You should also get tested regularly for STIs. If left untreated, STIs can lead to pelvic inflammatory disease and ectopic pregnancy (a pregnancy that grows outside of the uterus), the most common cause of death among women during the first trimester.
Make sure that you are up-to-date with preventive testing such as pap tests and breast screenings. Even if you’re not pregnant, diagnosing and treating medical conditions now can prevent complications during a future pregnancy.

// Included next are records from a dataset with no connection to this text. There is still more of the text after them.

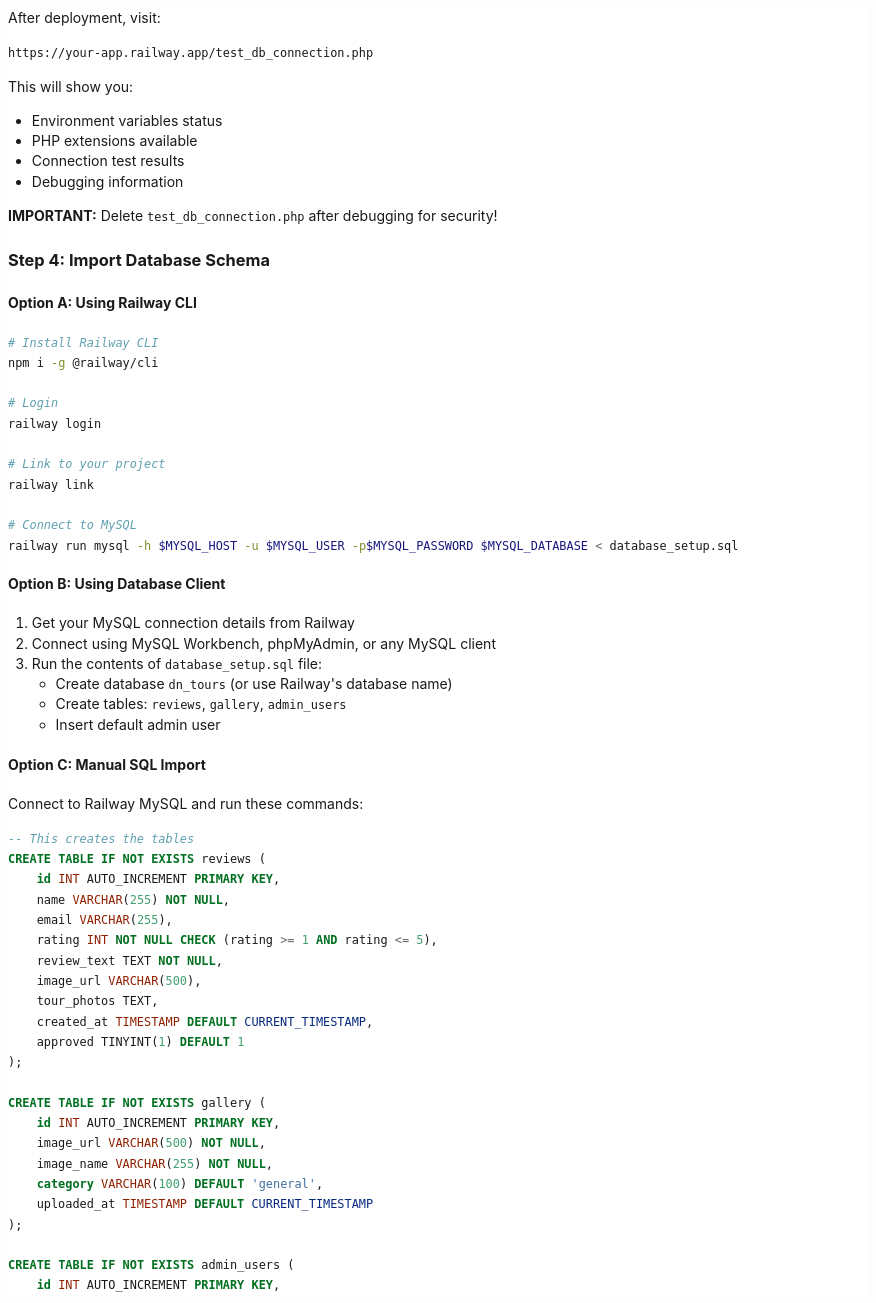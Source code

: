 After deployment, visit:
```
https://your-app.railway.app/test_db_connection.php
```

This will show you:
- Environment variables status
- PHP extensions available
- Connection test results
- Debugging information

**IMPORTANT:** Delete `test_db_connection.php` after debugging for security!

### Step 4: Import Database Schema

#### Option A: Using Railway CLI
```bash
# Install Railway CLI
npm i -g @railway/cli

# Login
railway login

# Link to your project
railway link

# Connect to MySQL
railway run mysql -h $MYSQL_HOST -u $MYSQL_USER -p$MYSQL_PASSWORD $MYSQL_DATABASE < database_setup.sql
```

#### Option B: Using Database Client
1. Get your MySQL connection details from Railway
2. Connect using MySQL Workbench, phpMyAdmin, or any MySQL client
3. Run the contents of `database_setup.sql` file:
   - Create database `dn_tours` (or use Railway's database name)
   - Create tables: `reviews`, `gallery`, `admin_users`
   - Insert default admin user

#### Option C: Manual SQL Import
Connect to Railway MySQL and run these commands:

```sql
-- This creates the tables
CREATE TABLE IF NOT EXISTS reviews (
    id INT AUTO_INCREMENT PRIMARY KEY,
    name VARCHAR(255) NOT NULL,
    email VARCHAR(255),
    rating INT NOT NULL CHECK (rating >= 1 AND rating <= 5),
    review_text TEXT NOT NULL,
    image_url VARCHAR(500),
    tour_photos TEXT,
    created_at TIMESTAMP DEFAULT CURRENT_TIMESTAMP,
    approved TINYINT(1) DEFAULT 1
);

CREATE TABLE IF NOT EXISTS gallery (
    id INT AUTO_INCREMENT PRIMARY KEY,
    image_url VARCHAR(500) NOT NULL,
    image_name VARCHAR(255) NOT NULL,
    category VARCHAR(100) DEFAULT 'general',
    uploaded_at TIMESTAMP DEFAULT CURRENT_TIMESTAMP
);

CREATE TABLE IF NOT EXISTS admin_users (
    id INT AUTO_INCREMENT PRIMARY KEY,
```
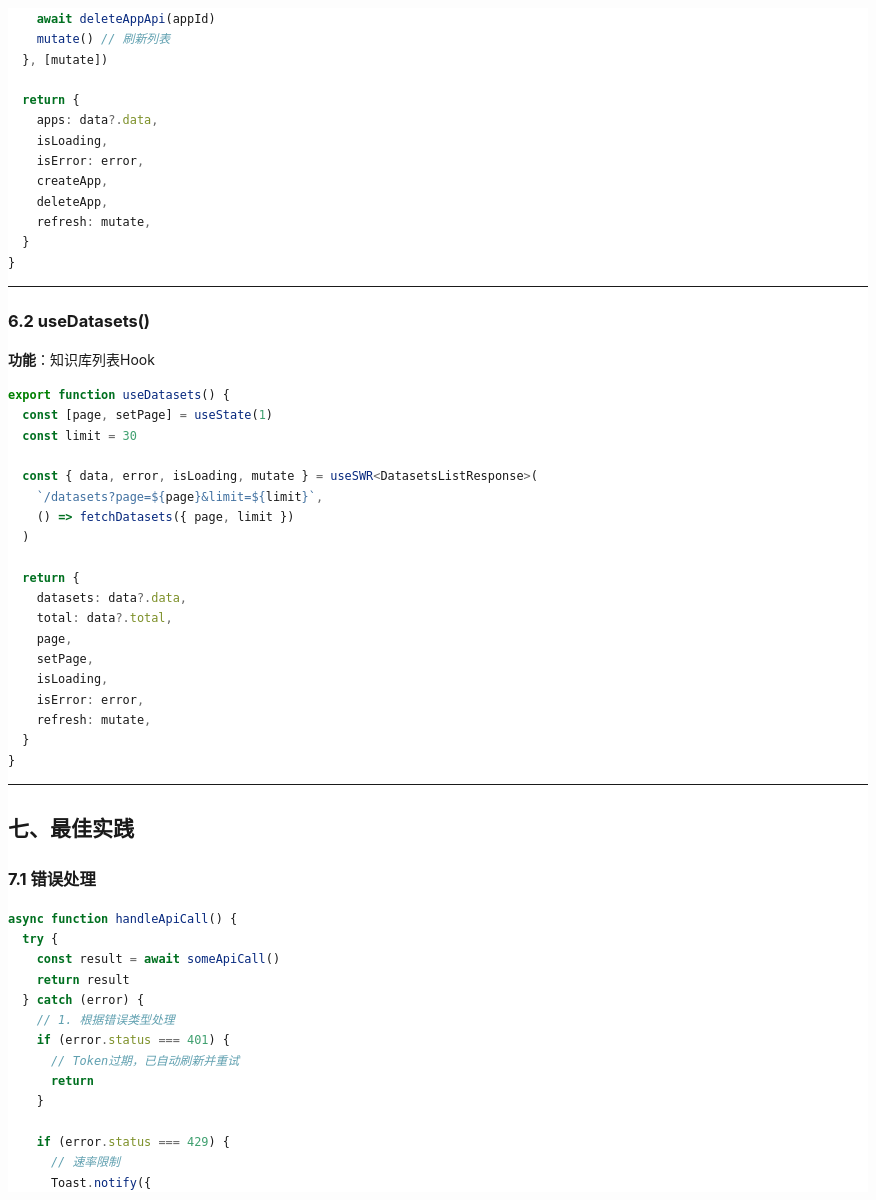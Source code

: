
```typescript
    await deleteAppApi(appId)
    mutate() // 刷新列表
  }, [mutate])
  
  return {
    apps: data?.data,
    isLoading,
    isError: error,
    createApp,
    deleteApp,
    refresh: mutate,
  }
}
```

---

### 6.2 useDatasets()

**功能**：知识库列表Hook

```typescript
export function useDatasets() {
  const [page, setPage] = useState(1)
  const limit = 30
  
  const { data, error, isLoading, mutate } = useSWR<DatasetsListResponse>(
    `/datasets?page=${page}&limit=${limit}`,
    () => fetchDatasets({ page, limit })
  )
  
  return {
    datasets: data?.data,
    total: data?.total,
    page,
    setPage,
    isLoading,
    isError: error,
    refresh: mutate,
  }
}
```

---

## 七、最佳实践

### 7.1 错误处理

```typescript
async function handleApiCall() {
  try {
    const result = await someApiCall()
    return result
  } catch (error) {
    // 1. 根据错误类型处理
    if (error.status === 401) {
      // Token过期，已自动刷新并重试
      return
    }
    
    if (error.status === 429) {
      // 速率限制
      Toast.notify({
```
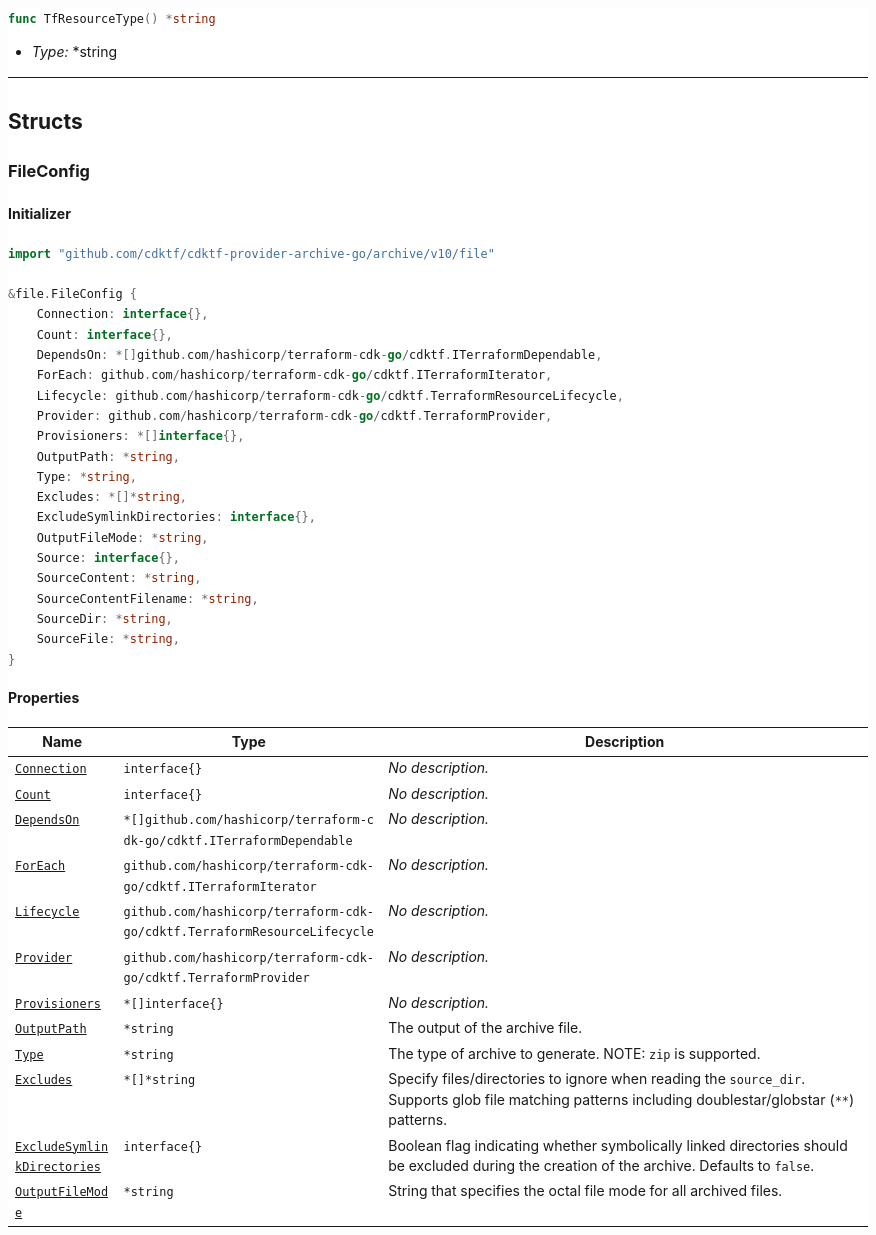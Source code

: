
 ```go
func TfResourceType() *string
```

- *Type:* *string

---

## Structs <a name="Structs" id="Structs"></a>

### FileConfig <a name="FileConfig" id="@cdktf/provider-archive.file.FileConfig"></a>

#### Initializer <a name="Initializer" id="@cdktf/provider-archive.file.FileConfig.Initializer"></a>

```go
import "github.com/cdktf/cdktf-provider-archive-go/archive/v10/file"

&file.FileConfig {
	Connection: interface{},
	Count: interface{},
	DependsOn: *[]github.com/hashicorp/terraform-cdk-go/cdktf.ITerraformDependable,
	ForEach: github.com/hashicorp/terraform-cdk-go/cdktf.ITerraformIterator,
	Lifecycle: github.com/hashicorp/terraform-cdk-go/cdktf.TerraformResourceLifecycle,
	Provider: github.com/hashicorp/terraform-cdk-go/cdktf.TerraformProvider,
	Provisioners: *[]interface{},
	OutputPath: *string,
	Type: *string,
	Excludes: *[]*string,
	ExcludeSymlinkDirectories: interface{},
	OutputFileMode: *string,
	Source: interface{},
	SourceContent: *string,
	SourceContentFilename: *string,
	SourceDir: *string,
	SourceFile: *string,
}
```

#### Properties <a name="Properties" id="Properties"></a>

| **Name** | **Type** | **Description** |
| --- | --- | --- |
| <code><a href="#@cdktf/provider-archive.file.FileConfig.property.connection">Connection</a></code> | <code>interface{}</code> | *No description.* |
| <code><a href="#@cdktf/provider-archive.file.FileConfig.property.count">Count</a></code> | <code>interface{}</code> | *No description.* |
| <code><a href="#@cdktf/provider-archive.file.FileConfig.property.dependsOn">DependsOn</a></code> | <code>*[]github.com/hashicorp/terraform-cdk-go/cdktf.ITerraformDependable</code> | *No description.* |
| <code><a href="#@cdktf/provider-archive.file.FileConfig.property.forEach">ForEach</a></code> | <code>github.com/hashicorp/terraform-cdk-go/cdktf.ITerraformIterator</code> | *No description.* |
| <code><a href="#@cdktf/provider-archive.file.FileConfig.property.lifecycle">Lifecycle</a></code> | <code>github.com/hashicorp/terraform-cdk-go/cdktf.TerraformResourceLifecycle</code> | *No description.* |
| <code><a href="#@cdktf/provider-archive.file.FileConfig.property.provider">Provider</a></code> | <code>github.com/hashicorp/terraform-cdk-go/cdktf.TerraformProvider</code> | *No description.* |
| <code><a href="#@cdktf/provider-archive.file.FileConfig.property.provisioners">Provisioners</a></code> | <code>*[]interface{}</code> | *No description.* |
| <code><a href="#@cdktf/provider-archive.file.FileConfig.property.outputPath">OutputPath</a></code> | <code>*string</code> | The output of the archive file. |
| <code><a href="#@cdktf/provider-archive.file.FileConfig.property.type">Type</a></code> | <code>*string</code> | The type of archive to generate. NOTE: `zip` is supported. |
| <code><a href="#@cdktf/provider-archive.file.FileConfig.property.excludes">Excludes</a></code> | <code>*[]*string</code> | Specify files/directories to ignore when reading the `source_dir`. Supports glob file matching patterns including doublestar/globstar (`**`) patterns. |
| <code><a href="#@cdktf/provider-archive.file.FileConfig.property.excludeSymlinkDirectories">ExcludeSymlinkDirectories</a></code> | <code>interface{}</code> | Boolean flag indicating whether symbolically linked directories should be excluded during the creation of the archive. Defaults to `false`. |
| <code><a href="#@cdktf/provider-archive.file.FileConfig.property.outputFileMode">OutputFileMode</a></code> | <code>*string</code> | String that specifies the octal file mode for all archived files. |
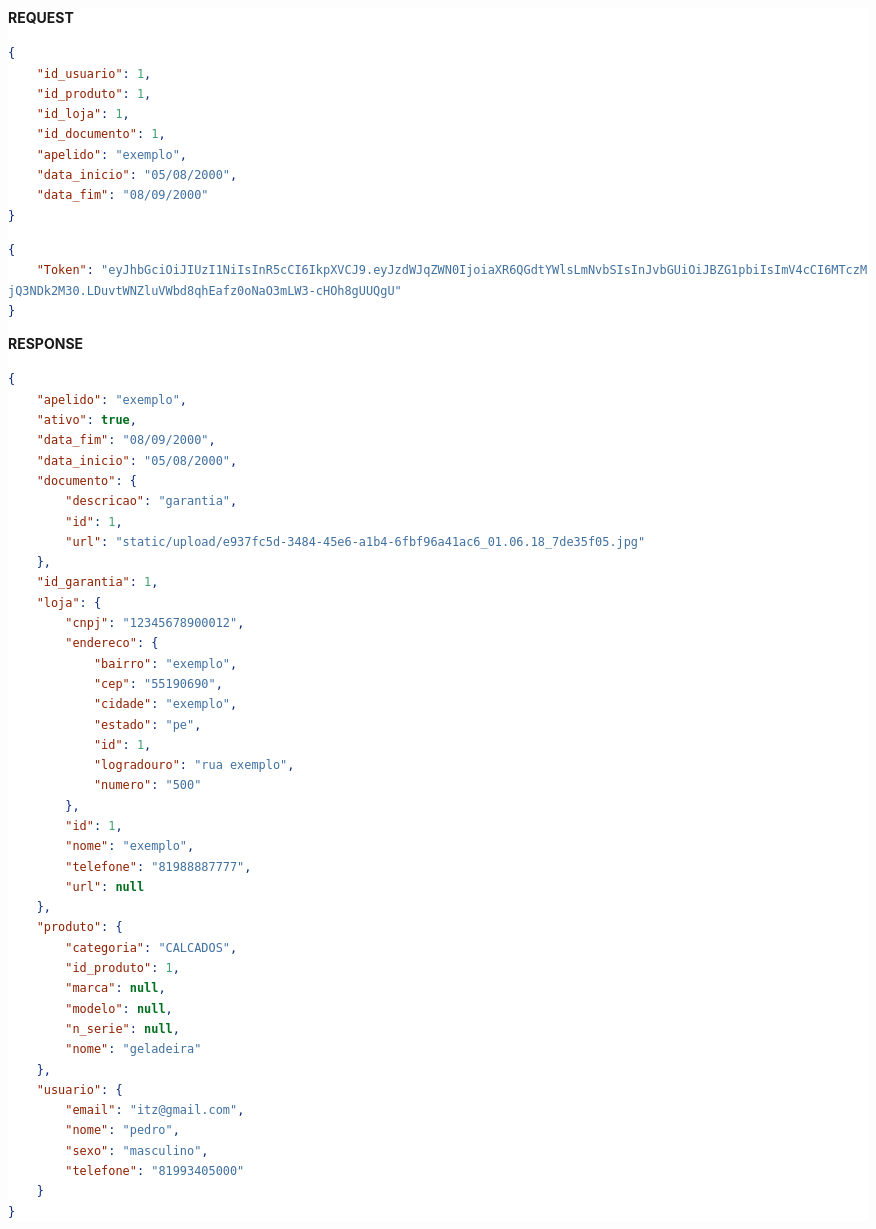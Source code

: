 **REQUEST**  
```json
{
    "id_usuario": 1,
    "id_produto": 1,
    "id_loja": 1,
    "id_documento": 1,
    "apelido": "exemplo",
    "data_inicio": "05/08/2000",
    "data_fim": "08/09/2000"
}
```
```json
{
    "Token": "eyJhbGciOiJIUzI1NiIsInR5cCI6IkpXVCJ9.eyJzdWJqZWN0IjoiaXR6QGdtYWlsLmNvbSIsInJvbGUiOiJBZG1pbiIsImV4cCI6MTczMjQ3NDk2M30.LDuvtWNZluVWbd8qhEafz0oNaO3mLW3-cHOh8gUUQgU"
}
```

**RESPONSE**  
```json
{
    "apelido": "exemplo",
    "ativo": true,
    "data_fim": "08/09/2000",
    "data_inicio": "05/08/2000",
    "documento": {
        "descricao": "garantia",
        "id": 1,
        "url": "static/upload/e937fc5d-3484-45e6-a1b4-6fbf96a41ac6_01.06.18_7de35f05.jpg"
    },
    "id_garantia": 1,
    "loja": {
        "cnpj": "12345678900012",
        "endereco": {
            "bairro": "exemplo",
            "cep": "55190690",
            "cidade": "exemplo",
            "estado": "pe",
            "id": 1,
            "logradouro": "rua exemplo",
            "numero": "500"
        },
        "id": 1,
        "nome": "exemplo",
        "telefone": "81988887777",
        "url": null
    },
    "produto": {
        "categoria": "CALCADOS",
        "id_produto": 1,
        "marca": null,
        "modelo": null,
        "n_serie": null,
        "nome": "geladeira"
    },
    "usuario": {
        "email": "itz@gmail.com",
        "nome": "pedro",
        "sexo": "masculino",
        "telefone": "81993405000"
    }
}
```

You can choose contraception if you’re not looking to get pregnant. Birth control can help you plan and time your pregnancy, which can help some women get pregnant at a time that best for them and their bodies. Experts estimate that without access to contraceptives, many more mothers would die globally from pregnancy-related complications. Another study found that increasing contraceptive use in developing countries has cut the number of maternal deaths by more than 40 percent over the past two decades.
Birth control can also be beneficial for many patients in ways that don’t directly relate with becoming pregnant. It can help with symptoms of other conditions, like polycystic ovarian syndrome (PCOS) and endometriosis.
You can ask for help. This is true for all women, regardless of whether or not they’re pregnant or plan to be pregnant. But pregnancy and the postpartum period can be particularly vulnerable times for mothers, especially those experiencing a mental health condition or substance abuse or addiction.
It can be really hard to know where to turn when you need help, but one place to start would be your primary care doctor or a local health clinic. Remember that your mental health is just as important as your physical health. Tell your doctor if you have feelings of depression, anxiety, and trouble coping. If you find yourself relying on substances such as alcohol or opioids to deal with the stresses of life, you may have a medical condition that treatment can help.
If you’re pregnant or have recently given birth and you’re experiencing any worrying symptoms, do not hesitate to seek medical attention. For urgent concerns, go to the ER to get care.
The patient who I mentioned earlier was in the Intensive Care Unit for a week. Though she will now always have a heart condition, she is able to live her life and care for her young daughter. Her outcome could have been vastly different had she not received care in time—and it could still have been different if her high blood pressure was treated much earlier.
Ending maternal mortality won’t be easy, but as mothers, future mothers, spouses, and friends, let’s start with what we can do right now. After all, to have healthy women, children, and families in the future, we must start with healthy women today.